14. Par deux jugements datés du 13 février 2015 et du 3 novembre 2015, le tribunal du district Narimanov de Bakou, statuant en matière civile, ordonna au troisième requérant de rembourser à ses créanciers, une banque privée et un magasin de téléphones, respectivement, les montants de 3 300 AZN (soit environ 3 700 EUR à l’époque des faits) et de 540 AZN (soit environ 470 EUR à l’époque des faits), correspondant aux impayés des prêts qu’il avait contractés auprès d’eux.

15. Le 24 août 2016, saisi par l’huissier de justice, le tribunal du district Narimanov de Bakou, statuant sur des infractions de nature administrative, déclara le troisième requérant coupable de l’infraction réprimée par l’article 528.1 du code des infractions administratives et lui infligea une peine de cinq jours de détention administrative. Le tribunal estima que le troisième requérant avait commis l’infraction susmentionnée au motif qu’il n’avait pas exécuté des demandes de l’huissier de justice le sommant d’exécuter les jugements du 13 février 2015 et du 3 novembre 2015.

16. Selon le jugement de condamnation, il apparaît que le troisième requérant était sans emploi au moment de sa condamnation. Il plaida non coupable en affirmant lors de l’audience qu’il n’avait pas pu rembourser ses dettes en raison de difficultés financières et qu’il n’arrivait pas à subvenir aux besoins de sa famille.

17. Le troisième requérant interjeta appel du jugement du 24 août 2016. Il arguait que le tribunal de première instance n’avait pas établi sa culpabilité et ne s’était pas prononcé sur le fait que la non-exécution des jugements en question était uniquement due à sa situation financière.

18. Le 26 août 2016, la cour d’appel de Bakou confirma le jugement du 24 août 2016. La juridiction d’appel n’examina toutefois pas les arguments du troisième requérant. Cet arrêt était insusceptible d’appel. Le troisième requérant purgea sa peine de détention.

LE CADRE JURIDIQUE ET la PRATIQUE INTERNES PERTINENTS

1. La loi constitutionnelle du 24 décembre 2002 sur la régulation de la mise en œuvre des droits de l’homme et des libertés en République d’Azerbaïdjan (« La loi du 24 décembre 2002 »)

19. L’article 4.6 de la loi du 24 décembre 2002, tel qu’en vigueur à l’époque des faits, se lisait comme suit :

« Nul ne peut être arrêté, détenu ou privé de sa liberté pour la seule raison qu’il n’est pas en mesure d’exécuter une obligation contractuelle. »

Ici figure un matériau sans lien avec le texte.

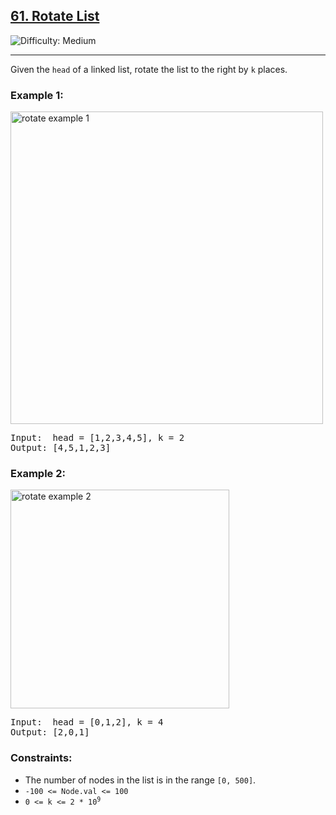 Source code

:<h2><a href="https://leetcode.com/problems/rotate-list">61. Rotate List</a></h2> 
<img src="https://img.shields.io/badge/Difficulty-Medium-orange" alt="Difficulty: Medium" />
<hr>
<p>Given the <code>head</code> of a linked list, rotate the list to the right by <code>k</code> places.</p>

<h3>Example 1:</h3>

<img src="https://assets.leetcode.com/uploads/2020/11/13/rotate1.jpg" alt="rotate example 1" width="500"/>

<pre>
Input:  head = [1,2,3,4,5], k = 2
Output: [4,5,1,2,3]
</pre>

<h3>Example 2:</h3>

<img src="https://assets.leetcode.com/uploads/2020/11/13/roate2.jpg" alt="rotate example 2" width="350"/>

<pre>
Input:  head = [0,1,2], k = 4
Output: [2,0,1]
</pre>

<h3>Constraints:</h3>
<ul>
  <li>The number of nodes in the list is in the range <code>[0, 500]</code>.</li>
  <li><code>-100 &lt;= Node.val &lt;= 100</code></li>
  <li><code>0 &lt;= k &lt;= 2 * 10<sup>9</sup></code></li>
</ul>

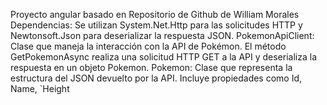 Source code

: Proyecto angular basado en Repositorio de Github de William Morales  
Dependencias: Se utilizan System.Net.Http para las solicitudes HTTP y Newtonsoft.Json para deserializar la respuesta JSON.
PokemonApiClient: Clase que maneja la interacción con la API de Pokémon. El método GetPokemonAsync realiza una solicitud HTTP GET a la API y deserializa la respuesta en un objeto Pokemon.
Pokemon: Clase que representa la estructura del JSON devuelto por la API. Incluye propiedades como Id, Name, `Height
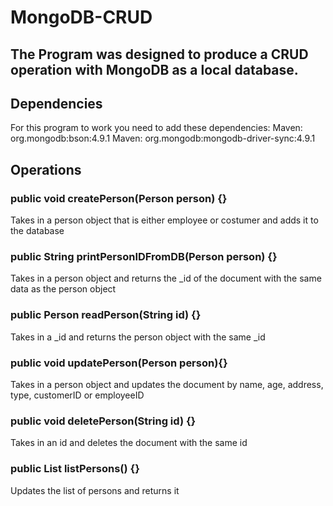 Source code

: # MongoDB-CRUD

## The Program was designed to produce a CRUD operation with MongoDB as a local database.

## Dependencies
For this program to work you need to add these dependencies:    Maven: org.mongodb:bson:4.9.1
    Maven: org.mongodb:mongodb-driver-sync:4.9.1

## Operations
### public void createPerson(Person person) {}
Takes in a person object that is either employee or costumer and adds it to the database

### public String printPersonIDFromDB(Person person) {}
Takes in a person object and returns the _id of the document with the same data as the person object

### public Person readPerson(String id) {}
Takes in a _id and returns the person object with the same _id

### public void updatePerson(Person person){}
Takes in a person object and updates the document by name, age, address, type, customerID or employeeID

### public void deletePerson(String id) {}
Takes in an id and deletes the document with the same id

### public List<Person> listPersons() {}
Updates the list of persons and returns it
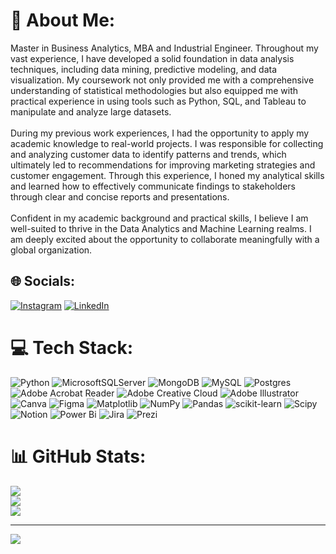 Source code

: # 💫 About Me:
Master in Business Analytics, MBA and Industrial Engineer. Throughout my vast experience, I have developed a solid foundation in data analysis techniques, including data mining, predictive modeling, and data visualization. My coursework not only provided me with a comprehensive understanding of statistical methodologies but also equipped me with practical experience in using tools such as Python, SQL, and Tableau to manipulate and analyze large datasets.<br><br>During my previous work experiences, I had the opportunity to apply my academic knowledge to real-world projects. I was responsible for collecting and analyzing customer data to identify patterns and trends, which ultimately led to recommendations for improving marketing strategies and customer engagement. Through this experience, I honed my analytical skills and learned how to effectively communicate findings to stakeholders through clear and concise reports and presentations.<br><br>Confident in my academic background and practical skills, I believe I am well-suited to thrive in the Data Analytics and Machine Learning realms. I am deeply excited about the opportunity to collaborate meaningfully with a global organization.<br>


## 🌐 Socials:
[![Instagram](https://img.shields.io/badge/Instagram-%23E4405F.svg?logo=Instagram&logoColor=white)](https://www.instagram.com/hcitalo21/) [![LinkedIn](https://img.shields.io/badge/LinkedIn-%230077B5.svg?logo=linkedin&logoColor=white)](https://www.linkedin.com/in/italohidalgo/) 

# 💻 Tech Stack:
![Python](https://img.shields.io/badge/python-3670A0?style=for-the-badge&logo=python&logoColor=ffdd54) ![MicrosoftSQLServer](https://img.shields.io/badge/Microsoft%20SQL%20Server-CC2927?style=for-the-badge&logo=microsoft%20sql%20server&logoColor=white) ![MongoDB](https://img.shields.io/badge/MongoDB-%234ea94b.svg?style=for-the-badge&logo=mongodb&logoColor=white) ![MySQL](https://img.shields.io/badge/mysql-%2300000f.svg?style=for-the-badge&logo=mysql&logoColor=white) ![Postgres](https://img.shields.io/badge/postgres-%23316192.svg?style=for-the-badge&logo=postgresql&logoColor=white) ![Adobe Acrobat Reader](https://img.shields.io/badge/Adobe%20Acrobat%20Reader-EC1C24.svg?style=for-the-badge&logo=Adobe%20Acrobat%20Reader&logoColor=white) ![Adobe Creative Cloud](https://img.shields.io/badge/Adobe%20Creative%20Cloud-DA1F26.svg?style=for-the-badge&logo=Adobe%20Creative%20Cloud&logoColor=white) ![Adobe Illustrator](https://img.shields.io/badge/adobe%20illustrator-%23FF9A00.svg?style=for-the-badge&logo=adobe%20illustrator&logoColor=white) ![Canva](https://img.shields.io/badge/Canva-%2300C4CC.svg?style=for-the-badge&logo=Canva&logoColor=white) ![Figma](https://img.shields.io/badge/figma-%23F24E1E.svg?style=for-the-badge&logo=figma&logoColor=white) ![Matplotlib](https://img.shields.io/badge/Matplotlib-%23ffffff.svg?style=for-the-badge&logo=Matplotlib&logoColor=black) ![NumPy](https://img.shields.io/badge/numpy-%23013243.svg?style=for-the-badge&logo=numpy&logoColor=white) ![Pandas](https://img.shields.io/badge/pandas-%23150458.svg?style=for-the-badge&logo=pandas&logoColor=white) ![scikit-learn](https://img.shields.io/badge/scikit--learn-%23F7931E.svg?style=for-the-badge&logo=scikit-learn&logoColor=white) ![Scipy](https://img.shields.io/badge/SciPy-%230C55A5.svg?style=for-the-badge&logo=scipy&logoColor=%white) ![Notion](https://img.shields.io/badge/Notion-%23000000.svg?style=for-the-badge&logo=notion&logoColor=white) ![Power Bi](https://img.shields.io/badge/power_bi-F2C811?style=for-the-badge&logo=powerbi&logoColor=black) ![Jira](https://img.shields.io/badge/jira-%230A0FFF.svg?style=for-the-badge&logo=jira&logoColor=white) ![Prezi](https://img.shields.io/badge/Prezi-%23000000.svg?style=for-the-badge&logo=Prezi&logoColor=white)
# 📊 GitHub Stats:
![](https://github-readme-stats.vercel.app/api?username=italo21dataengineer&theme=prussian&hide_border=false&include_all_commits=false&count_private=false)<br/>
![](https://github-readme-streak-stats.herokuapp.com/?user=italo21dataengineer&theme=prussian&hide_border=false)<br/>
![](https://github-readme-stats.vercel.app/api/top-langs/?username=italo21dataengineer&theme=prussian&hide_border=false&include_all_commits=false&count_private=false&layout=compact)

---
[![](https://visitcount.itsvg.in/api?id=italo21dataengineer&icon=0&color=0)](https://visitcount.itsvg.in)

<!-- Proudly created with GPRM ( https://gprm.itsvg.in ) -->
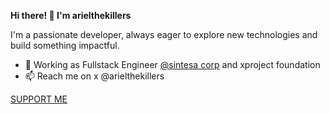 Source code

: **Hi there! 👋 I'm arielthekillers**

I'm a passionate developer, always eager to explore new technologies and build something impactful.
- 🔭 Working as Fullstack Engineer [@sintesa corp](https://sintesacorp.id) and xproject foundation
- 📫 Reach me on x @arielthekillers

[SUPPORT ME](https://arielthekillers.id/donate)
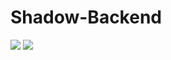 # Shadow-Backend
<img src="https://travis-ci.org/ioedeveloper/Shadow-Backend.svg?branch=master" /> <img src="https://api.netlify.com/api/v1/badges/6cc590a2-7210-4129-8611-901b5375a584/deploy-status" />
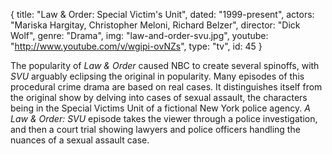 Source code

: {
  title: "Law & Order: Special Victim's Unit",
  dated: "1999-present",
  actors: "Mariska Hargitay, Christopher Meloni, Richard Belzer",
  director: "Dick Wolf",
  genre: "Drama",
  img: "law-and-order-svu.jpg",
  youtube: "http://www.youtube.com/v/wgipi-ovNZs",
  type: "tv",
  id: 45
}

The popularity of _Law & Order_ caused NBC to create several spinoffs, with _SVU_ arguably eclipsing the original in popularity. Many episodes of this procedural crime drama are based on real cases. It distinguishes itself from the original show by delving into cases of sexual assault, the characters being in the Special Victims Unit of a fictional New York police agency. _A Law & Order: SVU_ episode takes the viewer through a police investigation, and then a court trial showing lawyers and police officers handling the nuances of a sexual assault case.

2. la loi du 27 décembre 2001 sur l’exécution (« la loi du 27 décembre 2001 »)

20. L’article 82 de la loi du 27 décembre 2001, tel qu’en vigueur à l’époque des faits, se lisait comme suit :

Article 82

Responsabilité pour non-exécution de l’ordonnance d’exécution obligeant le débiteur à effectuer ou à s’abstenir d’effectuer certaines actions

« 82.1 En cas de non-exécution, sans raison valable, de l’ordonnance d’exécution obligeant le débiteur à effectuer ou à s’abstenir d’effectuer certaines actions, dans le délai imparti par l’huissier de justice, l’huissier de justice dresse un procès-verbal en vue d’engager la responsabilité administrative du débiteur en vertu de la législation de la République d’Azerbaïdjan et le renvoie devant le tribunal compétent avec le dossier de l’affaire (...) »

3. Le code des infractions administratives

21. L’article 528 du code des infractions administratives, tel qu’en vigueur à l’époque des faits, se lisait ainsi :

Article 528

Non-exécution des demandes de l’huissier de justice relatives à l’exécution des décisions judiciaires ou des décisions d’autres organes

« 528.1 La non-exécution des demandes légales de l’huissier de justice relatives à l’exécution des décisions judiciaires ou des décisions d’autres organes, ou la non-exécution, dans le délai imparti par l’huissier de justice, d’une ordonnance d’exécution obligeant le débiteur à effectuer ou à s’abstenir d’effectuer certaines actions, ce sans raison valable (üzrsüz səbəbdən), est punie [dans le cas des personnes physiques] d’une amende allant de 500 à 1 000 manats azerbaïdjanais ou, selon les circonstances de l’espèce, en tenant compte de la personnalité de l’incriminé, d’une peine allant jusqu’à un mois de détention administrative (...) »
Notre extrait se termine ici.